Resistance Begins at Ohm!

Sunday, February 15, 2009

Well I suppose there is some good news...

Social Security is more solvent?
If the value of most peoples' 401K or other equity-based retirement funds is down by 40%, that's a lot fewer people who can afford to retire and live on social security instead. I mean, I would defer my benefit and then get a bigger monthly payment later if I know I can't afford not to work anyway.

Folks counting on guaranteed distributions aren't going to be too happy either. Assuming that the funds behind your benefit are still solvent next year, let alone when you retire, inflation in the next few years is going to eat your lunch and dinner, so to speak.

Fact is, people wise enough to know Social Security is anything but secure have been lured into stashing their hard earned income into investment and retirement accounts with government incentives (pre-tax when contributed) and employer matches. Hey easy enough for the employer since once they make the contribution, they are done with their obligations. But for the most part, your employer's contribution has been erased in the last 6 months, and probably a lot of your account earnings as well. The rub is that you can't take what is left of your money out without paying a mean penalty of another 20%.
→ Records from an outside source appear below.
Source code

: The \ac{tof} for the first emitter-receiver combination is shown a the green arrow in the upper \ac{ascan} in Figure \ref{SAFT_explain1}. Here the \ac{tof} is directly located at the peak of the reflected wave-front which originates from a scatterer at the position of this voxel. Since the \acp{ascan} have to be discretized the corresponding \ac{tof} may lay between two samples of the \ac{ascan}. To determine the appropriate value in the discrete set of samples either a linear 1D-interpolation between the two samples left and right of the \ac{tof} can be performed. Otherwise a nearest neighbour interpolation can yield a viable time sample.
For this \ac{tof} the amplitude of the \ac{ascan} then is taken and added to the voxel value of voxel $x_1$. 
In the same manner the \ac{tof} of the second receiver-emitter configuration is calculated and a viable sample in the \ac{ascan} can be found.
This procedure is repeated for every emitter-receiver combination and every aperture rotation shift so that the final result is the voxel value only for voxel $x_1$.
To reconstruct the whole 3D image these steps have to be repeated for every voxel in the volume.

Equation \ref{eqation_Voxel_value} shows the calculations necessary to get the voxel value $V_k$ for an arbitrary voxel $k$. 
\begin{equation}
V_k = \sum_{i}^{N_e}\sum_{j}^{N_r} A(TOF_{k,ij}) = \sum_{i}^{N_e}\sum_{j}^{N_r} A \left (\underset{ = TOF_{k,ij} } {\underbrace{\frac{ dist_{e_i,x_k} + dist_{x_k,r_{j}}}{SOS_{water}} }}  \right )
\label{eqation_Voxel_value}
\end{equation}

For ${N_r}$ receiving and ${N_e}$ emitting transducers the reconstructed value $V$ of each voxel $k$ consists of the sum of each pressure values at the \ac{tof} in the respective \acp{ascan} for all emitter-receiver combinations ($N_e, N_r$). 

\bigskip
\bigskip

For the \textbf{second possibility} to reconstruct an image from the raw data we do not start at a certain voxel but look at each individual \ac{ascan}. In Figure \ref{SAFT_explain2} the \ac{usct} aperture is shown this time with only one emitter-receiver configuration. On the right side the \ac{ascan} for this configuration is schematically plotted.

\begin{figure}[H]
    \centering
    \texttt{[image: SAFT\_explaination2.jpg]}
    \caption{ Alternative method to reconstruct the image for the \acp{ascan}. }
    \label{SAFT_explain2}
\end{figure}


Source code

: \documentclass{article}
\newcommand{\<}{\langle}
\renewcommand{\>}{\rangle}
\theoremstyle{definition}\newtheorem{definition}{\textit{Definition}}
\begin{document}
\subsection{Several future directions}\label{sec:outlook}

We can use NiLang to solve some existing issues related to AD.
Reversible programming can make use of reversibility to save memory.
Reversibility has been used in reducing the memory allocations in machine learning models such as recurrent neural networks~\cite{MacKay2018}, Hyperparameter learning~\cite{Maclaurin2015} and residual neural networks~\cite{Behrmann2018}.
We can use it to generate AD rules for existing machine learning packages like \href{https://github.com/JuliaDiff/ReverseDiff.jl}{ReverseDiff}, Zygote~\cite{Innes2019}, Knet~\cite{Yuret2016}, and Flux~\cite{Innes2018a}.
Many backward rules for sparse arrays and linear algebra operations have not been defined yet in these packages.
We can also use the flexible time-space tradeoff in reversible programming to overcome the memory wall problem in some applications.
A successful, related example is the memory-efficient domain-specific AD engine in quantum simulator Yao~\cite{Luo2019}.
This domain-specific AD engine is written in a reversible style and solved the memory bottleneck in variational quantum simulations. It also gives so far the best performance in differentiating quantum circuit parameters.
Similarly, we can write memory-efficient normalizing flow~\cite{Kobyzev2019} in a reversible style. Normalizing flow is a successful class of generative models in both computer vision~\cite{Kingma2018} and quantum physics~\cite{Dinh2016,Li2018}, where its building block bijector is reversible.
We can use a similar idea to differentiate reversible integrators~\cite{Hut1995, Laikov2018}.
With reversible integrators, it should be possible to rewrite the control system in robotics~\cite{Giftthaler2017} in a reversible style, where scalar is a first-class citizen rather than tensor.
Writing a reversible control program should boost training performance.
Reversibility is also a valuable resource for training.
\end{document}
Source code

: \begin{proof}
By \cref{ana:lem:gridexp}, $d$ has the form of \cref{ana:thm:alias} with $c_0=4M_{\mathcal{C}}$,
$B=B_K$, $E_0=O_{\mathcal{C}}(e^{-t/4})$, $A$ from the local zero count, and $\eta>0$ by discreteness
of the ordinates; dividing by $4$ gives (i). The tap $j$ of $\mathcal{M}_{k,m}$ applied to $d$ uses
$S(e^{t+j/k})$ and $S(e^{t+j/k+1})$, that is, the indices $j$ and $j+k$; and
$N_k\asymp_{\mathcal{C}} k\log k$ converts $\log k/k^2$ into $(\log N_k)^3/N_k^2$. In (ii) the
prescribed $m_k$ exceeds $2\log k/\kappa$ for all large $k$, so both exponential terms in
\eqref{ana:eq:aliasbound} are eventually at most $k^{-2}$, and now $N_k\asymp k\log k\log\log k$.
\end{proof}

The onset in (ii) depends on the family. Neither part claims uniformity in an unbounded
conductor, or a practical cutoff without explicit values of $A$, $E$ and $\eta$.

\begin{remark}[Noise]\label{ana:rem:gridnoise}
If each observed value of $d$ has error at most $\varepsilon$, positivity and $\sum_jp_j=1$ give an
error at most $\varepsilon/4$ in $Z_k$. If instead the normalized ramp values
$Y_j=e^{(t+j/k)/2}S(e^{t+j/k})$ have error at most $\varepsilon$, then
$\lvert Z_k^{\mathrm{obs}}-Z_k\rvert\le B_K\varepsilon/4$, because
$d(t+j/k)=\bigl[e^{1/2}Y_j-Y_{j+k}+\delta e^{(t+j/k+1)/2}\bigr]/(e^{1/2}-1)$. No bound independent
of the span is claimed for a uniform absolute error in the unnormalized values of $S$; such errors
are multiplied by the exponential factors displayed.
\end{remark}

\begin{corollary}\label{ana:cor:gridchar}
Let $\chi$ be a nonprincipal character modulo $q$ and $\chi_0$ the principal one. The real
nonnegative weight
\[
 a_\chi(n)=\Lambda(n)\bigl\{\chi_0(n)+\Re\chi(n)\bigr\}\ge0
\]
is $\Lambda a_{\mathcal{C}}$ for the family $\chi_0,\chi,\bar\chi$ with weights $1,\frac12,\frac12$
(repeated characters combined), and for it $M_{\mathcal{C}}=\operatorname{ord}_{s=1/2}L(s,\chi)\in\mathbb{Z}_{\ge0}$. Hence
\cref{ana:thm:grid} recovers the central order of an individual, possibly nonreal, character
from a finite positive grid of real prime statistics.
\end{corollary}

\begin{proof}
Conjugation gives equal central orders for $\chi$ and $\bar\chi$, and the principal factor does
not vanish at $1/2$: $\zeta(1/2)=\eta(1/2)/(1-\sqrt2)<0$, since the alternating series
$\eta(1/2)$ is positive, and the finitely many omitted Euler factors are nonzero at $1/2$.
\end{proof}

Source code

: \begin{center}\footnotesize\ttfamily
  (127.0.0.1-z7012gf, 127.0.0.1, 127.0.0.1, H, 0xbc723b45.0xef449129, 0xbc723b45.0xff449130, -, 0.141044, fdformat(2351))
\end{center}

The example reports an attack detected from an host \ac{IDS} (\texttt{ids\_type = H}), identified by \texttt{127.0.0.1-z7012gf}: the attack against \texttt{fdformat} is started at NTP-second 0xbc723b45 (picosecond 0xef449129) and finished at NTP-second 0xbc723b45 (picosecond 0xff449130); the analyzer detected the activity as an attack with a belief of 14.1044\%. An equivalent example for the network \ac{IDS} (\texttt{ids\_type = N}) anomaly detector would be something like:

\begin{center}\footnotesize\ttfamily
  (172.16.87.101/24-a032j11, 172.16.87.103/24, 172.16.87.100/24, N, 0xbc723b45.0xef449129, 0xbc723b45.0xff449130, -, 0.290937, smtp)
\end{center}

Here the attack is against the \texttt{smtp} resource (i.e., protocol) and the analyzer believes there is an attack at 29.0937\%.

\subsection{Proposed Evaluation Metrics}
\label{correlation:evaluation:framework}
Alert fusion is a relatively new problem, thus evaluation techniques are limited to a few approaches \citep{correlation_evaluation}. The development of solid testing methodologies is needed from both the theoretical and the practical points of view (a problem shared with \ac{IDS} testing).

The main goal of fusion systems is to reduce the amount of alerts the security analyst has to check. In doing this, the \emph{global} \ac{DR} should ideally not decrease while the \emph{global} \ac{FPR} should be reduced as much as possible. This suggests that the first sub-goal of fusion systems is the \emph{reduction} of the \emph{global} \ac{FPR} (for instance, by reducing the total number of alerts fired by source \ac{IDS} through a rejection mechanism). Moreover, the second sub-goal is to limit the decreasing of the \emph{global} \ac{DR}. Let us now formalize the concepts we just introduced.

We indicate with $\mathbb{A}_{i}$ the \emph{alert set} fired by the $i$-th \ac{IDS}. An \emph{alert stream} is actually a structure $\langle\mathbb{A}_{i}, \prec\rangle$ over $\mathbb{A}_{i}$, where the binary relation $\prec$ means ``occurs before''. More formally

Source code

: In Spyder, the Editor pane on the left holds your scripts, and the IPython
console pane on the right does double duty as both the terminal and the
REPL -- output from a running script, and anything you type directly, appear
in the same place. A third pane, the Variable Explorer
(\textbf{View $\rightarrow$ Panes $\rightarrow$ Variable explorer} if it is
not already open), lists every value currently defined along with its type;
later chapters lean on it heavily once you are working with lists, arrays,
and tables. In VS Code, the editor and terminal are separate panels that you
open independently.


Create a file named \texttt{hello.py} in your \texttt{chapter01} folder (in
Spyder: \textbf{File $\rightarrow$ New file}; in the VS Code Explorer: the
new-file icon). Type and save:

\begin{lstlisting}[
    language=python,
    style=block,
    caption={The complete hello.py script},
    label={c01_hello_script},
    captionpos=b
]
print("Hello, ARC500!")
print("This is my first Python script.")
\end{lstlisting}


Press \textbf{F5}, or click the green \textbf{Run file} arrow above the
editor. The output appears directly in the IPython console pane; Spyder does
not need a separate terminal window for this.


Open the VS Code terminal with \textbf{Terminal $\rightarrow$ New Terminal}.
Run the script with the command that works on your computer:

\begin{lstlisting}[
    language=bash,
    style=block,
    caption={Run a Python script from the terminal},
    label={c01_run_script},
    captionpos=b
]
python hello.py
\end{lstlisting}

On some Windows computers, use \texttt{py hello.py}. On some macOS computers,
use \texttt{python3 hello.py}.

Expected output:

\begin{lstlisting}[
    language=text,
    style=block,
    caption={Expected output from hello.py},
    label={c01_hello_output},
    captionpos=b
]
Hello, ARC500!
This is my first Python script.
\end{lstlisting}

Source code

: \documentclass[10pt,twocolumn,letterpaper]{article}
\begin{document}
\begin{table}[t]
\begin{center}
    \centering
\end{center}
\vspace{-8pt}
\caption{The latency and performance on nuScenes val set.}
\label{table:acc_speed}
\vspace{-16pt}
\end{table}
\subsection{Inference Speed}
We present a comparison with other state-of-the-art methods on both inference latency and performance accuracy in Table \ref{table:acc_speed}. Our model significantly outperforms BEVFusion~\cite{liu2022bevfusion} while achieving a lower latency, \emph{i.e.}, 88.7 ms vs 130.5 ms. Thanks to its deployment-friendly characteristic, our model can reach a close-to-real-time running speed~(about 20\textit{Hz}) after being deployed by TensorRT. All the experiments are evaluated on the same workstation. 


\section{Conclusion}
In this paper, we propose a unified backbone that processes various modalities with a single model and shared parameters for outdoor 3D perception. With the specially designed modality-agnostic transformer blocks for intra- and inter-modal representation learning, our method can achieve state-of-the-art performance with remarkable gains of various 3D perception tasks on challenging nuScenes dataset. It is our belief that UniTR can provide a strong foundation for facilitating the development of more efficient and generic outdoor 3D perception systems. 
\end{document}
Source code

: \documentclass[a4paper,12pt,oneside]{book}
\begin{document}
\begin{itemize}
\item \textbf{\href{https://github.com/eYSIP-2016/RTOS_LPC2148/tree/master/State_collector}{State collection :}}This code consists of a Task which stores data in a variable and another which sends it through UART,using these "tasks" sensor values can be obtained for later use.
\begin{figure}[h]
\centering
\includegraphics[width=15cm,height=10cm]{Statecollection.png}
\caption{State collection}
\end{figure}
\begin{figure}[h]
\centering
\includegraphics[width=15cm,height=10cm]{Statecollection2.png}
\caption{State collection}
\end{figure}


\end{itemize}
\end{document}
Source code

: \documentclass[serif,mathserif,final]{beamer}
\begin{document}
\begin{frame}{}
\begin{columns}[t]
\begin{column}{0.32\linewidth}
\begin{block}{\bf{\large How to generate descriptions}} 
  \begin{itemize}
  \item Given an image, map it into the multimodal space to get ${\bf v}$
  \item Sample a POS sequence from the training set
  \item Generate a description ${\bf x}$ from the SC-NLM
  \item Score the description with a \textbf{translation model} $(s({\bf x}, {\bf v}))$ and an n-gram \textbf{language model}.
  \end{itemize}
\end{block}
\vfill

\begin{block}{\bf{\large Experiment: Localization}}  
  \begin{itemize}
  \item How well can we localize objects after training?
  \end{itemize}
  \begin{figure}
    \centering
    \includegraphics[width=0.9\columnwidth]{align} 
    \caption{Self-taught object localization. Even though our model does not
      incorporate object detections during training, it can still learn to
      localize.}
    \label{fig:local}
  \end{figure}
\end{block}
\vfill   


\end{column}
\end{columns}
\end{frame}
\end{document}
In some cases, people have been investing their earnings in guaranteed benefit accounts or annuities. Eliminating 40-50% of the value of those plans sets you the employee back unless you can to retire now and can take your one-time distribution. Because the funds themselves are going to sustain only half the people in retirement. Think about it, basically there is nothing but principle left and the principle will be reduced by the next wave of retirees, leaving nothing to pay you, let alone invest for your retirement.

The US has committed itself to a massive expenditure of money with no long range value or equity. Paying for things like healthcare, unemployment and food stamps, as noble as it may sound, is an operational expense, not a captital investment. We don't have the money, we won't have the money anytime in the forseeable future, and there isn't a return on investment where no investment is made.

US plans to do to raise the cash by selling treasury bonds. With the interest rate so low at the moment, and with the equity markets already in the tank, those bonds aren't looking too attractive. So the federal reserve is planning on printing up a whole bunch of money to buy the US debt. Now that sounds ludicrous on the face of it. The inevitable result is that interest rates must go up.

Let's say you had a 100 gold pieces and you wanted to sell a hundred shares at 1 goober each. Your plan is to trade the goobers for dollars. But wait, you need 200 dollars. Just because you need sell another 100 shares doesn't make the gold pieces worth anymore. It just makes your goobers worth less - by half. Same deal as the federal reserve and treasury bonds. Your goobers are going to be worth less at the end of this spending spree. When the dollar is worth less, it's called inflation and we're in for a an ugly bout of it.

If you needed a few hundred thousand, no one would lend you money and your bank account was dry, would you just print more checks?

So much for that guaranteed benefit. It gets wiped out by inflation.

I wonder if it has occurred to the politicians that there aren't any rich people left to tax? We didn't spread the wealth around, we spread the poorth.